Keenam, permasalahan hukum yang harus progresif dan mengikuti perubahan zaman serta mengikuti kebutuhan pembangunan. Memang pra-reformasi telah banyak sebelumnya peraturan perundang-undangan yang mengatur tentang pentingnya revitalisasi serta pengayaan laut. Peraturan perundang-undangan tersebut terdiri dari  UU No. 17 tahun 1985 tentang pengesahan UNCLOS 1982, UU No. 6 tahun 1996 tentang Perairan Indonesia, UU Ni, 1 tahun 1973 tentang Landasan Kontinen, UU No. 5 tahun 1983 tentang ZEE Indonesia, dll. Padahal pergantian beberapa periode Presiden telah membuka program-program baru pembangunan dan kondisi serta kebutuhan nasional yang sudah banyak berganti akibat pengaruh globalisasi dan kebutuhan masyarakat. Sehingga terdapat pergeseran paradigma antara pra-reformasi dan pasca-reformasi. Katakanlah misalnya kelahiran UU No. 22 tahun 1999 tentang Otonomi Daerah mensyaratkan bahwa hukum maritim harus beradaptasi dengan perkembangan hukum di Indonesia.Sebab cara-cara serta regulasi hukum dalam konteks maritim di era sentralisasi dan desentralisasi berbeda adanya.
Meskipun memang dalam Program Legislasi Nasional (Prolegnas) tahun 2014 telah dipersiapkan pembahasan tentang RUU tentang Percepatan Pmebangunan Daerah Kepulauan, RUU Konversi Tanah dan Air, RUU Pariwisata Khusus dan RUU tentang Kelautan, akan tetapi perlu dipertimbangkan lagi untuk melakukan revisi atas perundang-udndangan tentang maritim serta laut teritorial yang sudah ada sebelumnya pada era pra-reformasi serta perlu meratifikasi peraturan-peraturan internasional mengenai laut yang sekiranya bisa memberikan keuntungan dan ber-ruh prospek kesejahteraan bagi masa depan rakyat Indonesia. Dengan begitu hukum bisa difungsikan sebagai a tool of social engineering sesuai dengan doktrin hukum pembangunan Mochtar Kusumaatmadja.

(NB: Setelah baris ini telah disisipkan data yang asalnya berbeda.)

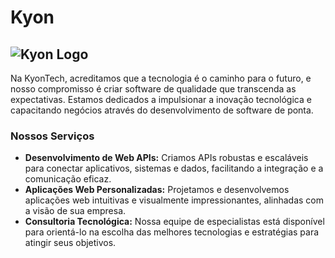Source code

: # Kyon

![Kyon Logo](https://i.ibb.co/BK35yYY/kyon-logo-1.jpg)
---
Na KyonTech, acreditamos que a tecnologia é o caminho para o futuro, e nosso compromisso é criar software de qualidade que transcenda as expectativas. Estamos dedicados a impulsionar a inovação tecnológica e capacitando negócios através do desenvolvimento de software de ponta.

### Nossos Serviços


- **Desenvolvimento de Web APIs:** Criamos APIs robustas e escaláveis para conectar aplicativos, sistemas e dados, facilitando a integração e a comunicação eficaz.
- **Aplicações Web Personalizadas:** Projetamos e desenvolvemos aplicações web intuitivas e visualmente impressionantes, alinhadas com a visão de sua empresa.
- **Consultoria Tecnológica:** Nossa equipe de especialistas está disponível para orientá-lo na escolha das melhores tecnologias e estratégias para atingir seus objetivos.
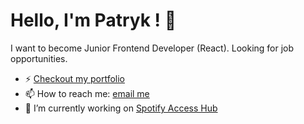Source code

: # Hello, I'm Patryk ! 👋

I want to become Junior Frontend Developer (React). Looking for job opportunities.
 
 - ⚡ [Checkout my portfolio](https://kaniewskisoftware.github.io/personal-homepage/)
 - 📫 How to reach me: [email me](mailto:kaniewski.patryk@gmail.com)
 - 🔭 I’m currently working on [Spotify Access Hub](https://github.com/KaniewskiSoftware/Spotify-access-hub)
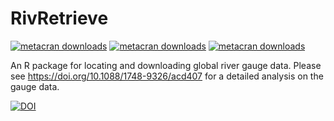 # RivRetrieve
[![metacran downloads](https://cranlogs.r-pkg.org/badges/grand-total/RivRetrieve)](https://cran.r-project.org/package=RivRetrieve) [![metacran downloads](https://cranlogs.r-pkg.org/badges/last-month/RivRetrieve)](https://cran.r-project.org/package=RivRetrieve) [![metacran downloads](https://cranlogs.r-pkg.org/badges/last-week/RivRetrieve)](https://cran.r-project.org/package=RivRetrieve)

An R package for locating and downloading global river gauge data. Please see https://doi.org/10.1088/1748-9326/acd407 for a detailed analysis on the gauge data. 

[![DOI](https://zenodo.org/badge/DOI/10.5281/zenodo.10125516.svg)](https://doi.org/10.5281/zenodo.10125516)
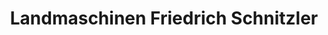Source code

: ---
title: "Landmaschinen Friedrich Schnitzler"
url: /weilheim-an-der-teck/landmaschinen-friedrich-schnitzler/
shop: Autowerkstatt
---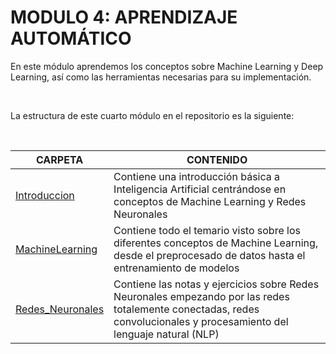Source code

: # MODULO 4:  APRENDIZAJE AUTOMÁTICO

En este módulo aprendemos los conceptos sobre Machine Learning y Deep Learning, así como las herramientas necesarias para su implementación. 

<br>

La estructura de este cuarto módulo en el repositorio es la siguiente:

<br>

| CARPETA | CONTENIDO |
| ------ | ------ |
| [Introduccion](Introduccion/) | Contiene una introducción básica a Inteligencia Artificial centrándose en conceptos de Machine Learning y Redes Neuronales |
| [MachineLearning](MachineLearning/) | Contiene todo el temario visto sobre los diferentes conceptos de Machine Learning, desde el preprocesado de datos hasta el entrenamiento de modelos |
| [Redes_Neuronales](Redes_Neuronales/) | Contiene las notas y ejercicios sobre Redes Neuronales empezando por las redes totalemente conectadas, redes convolucionales y procesamiento del lenguaje natural (NLP) |


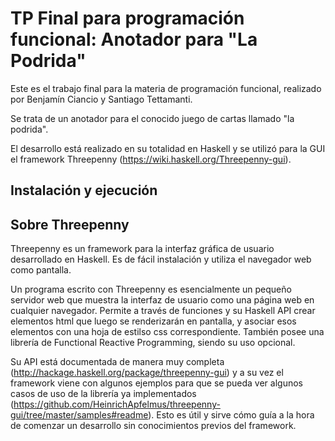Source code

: # TP Final para programación funcional: Anotador para "La Podrida"

Este es el trabajo final para la materia de programación funcional, realizado por Benjamín Ciancio y Santiago Tettamanti. 

Se trata de un anotador para el conocido juego de cartas llamado "la podrida".

El desarrollo está realizado en su totalidad en Haskell y se utilizó para la GUI el framework Threepenny (https://wiki.haskell.org/Threepenny-gui).

## Instalación y ejecución

## Sobre Threepenny

Threepenny es un framework para la interfaz gráfica de usuario desarrollado en Haskell. Es de fácil instalación y utiliza el navegador web como pantalla.

Un programa escrito con Threepenny es esencialmente un pequeño servidor web que muestra la interfaz de usuario como una página web en cualquier navegador.
Permite a través de funciones y su Haskell API crear elementos html que luego se renderizarán en pantalla, y asociar esos elementos con una hoja de estilso css correspondiente. También posee una librería de Functional Reactive Programming, siendo su uso opcional.

Su API está documentada de manera muy completa (http://hackage.haskell.org/package/threepenny-gui) y a su vez el framework viene con algunos ejemplos para que se pueda ver algunos casos de uso de la librería ya implementados (https://github.com/HeinrichApfelmus/threepenny-gui/tree/master/samples#readme). Esto es útil y sirve cómo guía a la hora de comenzar un desarrollo sin conocimientos previos del framework.
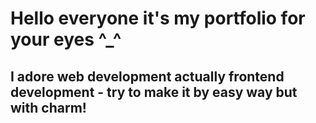 # Hello everyone it's my portfolio for your eyes ^_^

## I adore web development actually frontend development - try to make it by easy way but with charm!
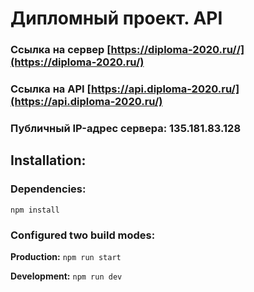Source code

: 
# Дипломный проект. API

### Ссылка на сервер [https://diploma-2020.ru//](https://diploma-2020.ru/)
### Ссылка на API [https://api.diploma-2020.ru/](https://api.diploma-2020.ru/)
### Публичный IP-адрес сервера: 135.181.83.128

## Installation:

### Dependencies:

`npm install`

### Configured two build modes:

**Production:**
`npm run start`

**Development:**
`npm run dev`
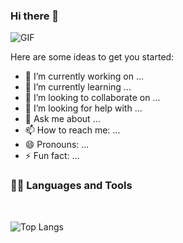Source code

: ### Hi there 👋

<img align="center" alt="GIF" src="https://media.giphy.com/media/836HiJc7pgzy8iNXCn/giphy.gif" />

Here are some ideas to get you started:

- 🔭 I’m currently working on ...
- 🌱 I’m currently learning ...
- 👯 I’m looking to collaborate on ...
- 🤔 I’m looking for help with ...
- 💬 Ask me about ...
- 📫 How to reach me: ...
- 😄 Pronouns: ...
- ⚡ Fun fact: ...

### 👨‍💻 Languages and Tools


<br>

![Top Langs](https://github-readme-stats.vercel.app/api/top-langs/?username=JeanVictor44&theme=radical)<!--<img src="https://github.com/SatYu26/SatYu26/blob/master/Assets/dinotocat.png" alt="dinotocat" style="float: left; margin-right: 10px;" width="300px" />
-->
<br>
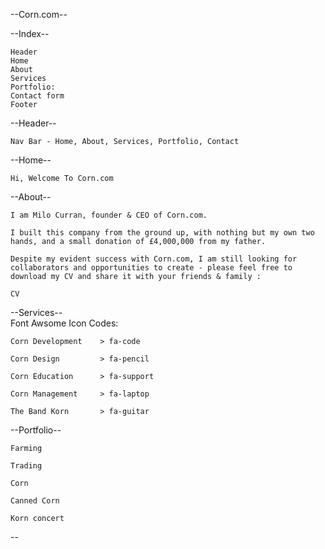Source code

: --Corn.com--

--Index--

    Header
    Home
    About
    Services
    Portfolio:
    Contact form
    Footer

--Header--

    Nav Bar - Home, About, Services, Portfolio, Contact

--Home--

    Hi, Welcome To Corn.com

--About--

    I am Milo Curran, founder & CEO of Corn.com.

    I built this company from the ground up, with nothing but my own two hands, and a small donation of £4,000,000 from my father.

    Despite my evident success with Corn.com, I am still looking for collaborators and opportunities to create - please feel free to download my CV and share it with your friends & family : 
    
    CV


--Services--        
                        Font Awsome Icon Codes:

    Corn Development    > fa-code    

    Corn Design         > fa-pencil

    Corn Education      > fa-support

    Corn Management     > fa-laptop

    The Band Korn       > fa-guitar


--Portfolio--

    Farming

    Trading

    Corn

    Canned Corn

    Korn concert

--



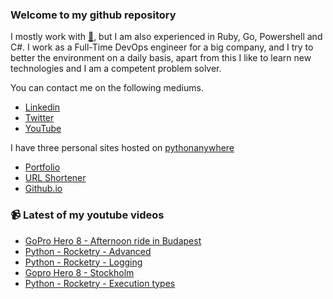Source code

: ### Welcome to my github repository

I mostly work with [:snake:](https://www.python.org/), but I am also experienced in Ruby, Go, Powershell and C#. I work as a Full-Time DevOps engineer for a big company, and I try to better the environment on a daily basis, apart from this I like to learn new technologies and I am a competent problem solver.

You can contact me on the following mediums.
- [Linkedin](https://www.linkedin.com/in/r3ap3rpy)
- [Twitter](https://twitter.com/r3ap3rpy)
- [YouTube](https://www.youtube.com/channel/UC1qkMXH8d2I9DDAtBSeEHqg)

I have three personal sites hosted on [pythonanywhere](https://www.pythonanywhere.com/)
- [Portfolio](http://r3ap3rpy.pythonanywhere.com/)
- [URL Shortener](http://shortenpy.pythonanywhere.com/)
- [Github.io](https://r3ap3rpy.github.io/)

### :video_camera: Latest of my youtube videos
<!-- YOUTUBE:START -->
- [GoPro Hero  8 - Afternoon ride in Budapest](https://www.youtube.com/watch?v=Z_qEFCK9esA)
- [Python - Rocketry - Advanced](https://www.youtube.com/watch?v=rPfuJAiCqBs)
- [Python - Rocketry - Logging](https://www.youtube.com/watch?v=i49B4OZGE4w)
- [Gopro Hero 8 - Stockholm](https://www.youtube.com/watch?v=EXNENNDi4yE)
- [Python - Rocketry  - Execution types](https://www.youtube.com/watch?v=lPFJY53wcJg)
<!-- YOUTUBE:END -->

Dengan demikian, beranjak dari uraian permasalahan serta analisis singkat diatas, maka prospek maritim bagi Indonesia kedepan adalah: (1) perubahan paradigma masyarakat dari negara agraris menjadi negara maritim (2) pemerintah harus mendorong investor untuk menanam modal dengan percepatan infrastruktur dan jaminan kepastian hukum (3) peningkatan optimalisasi belanja APBN (4) pembangunan ke depan harus menghasilkan pertumbuhan ekonomi tinggi (rata-rata 7% per tahun), inklusif dan berkualitas  dalam artian mampu membuka lapangan kerja (5) membangun kelautan berbasis inovasi yang inklusif dan ramah lingkungan (6) pendekatan hankam dalam rangka memperkuat sabuk kedaulatan nasional (7) percepatan pembangunan infrastruktur (8) percepatan usaha untuk kesejahteraan masyarakat pada umumnya dan nelayan khususnya dengan revitalisasi BULOG demi ketahanan pangan nelayan (9) mengembangkan kerjasama dengan masyarakat global (global village) (10) inovasi program dalam kampus  melalui program pendidikan, pelatihan dan penyuluhan untuk mendorong SDM dan kegiatan penelitian serta pengembangan; dan yang paling penting (11) meletakkan hukum sebagai panglima pembangunan sebagai a tool of social control dan a tool of social engineering dengan tujuan menciptakan keadilan, kepastian serta kemanfaatan sebagaiamana yang dikatakan Jeremy Bentham: “The greatest happiness for greatest numbers”.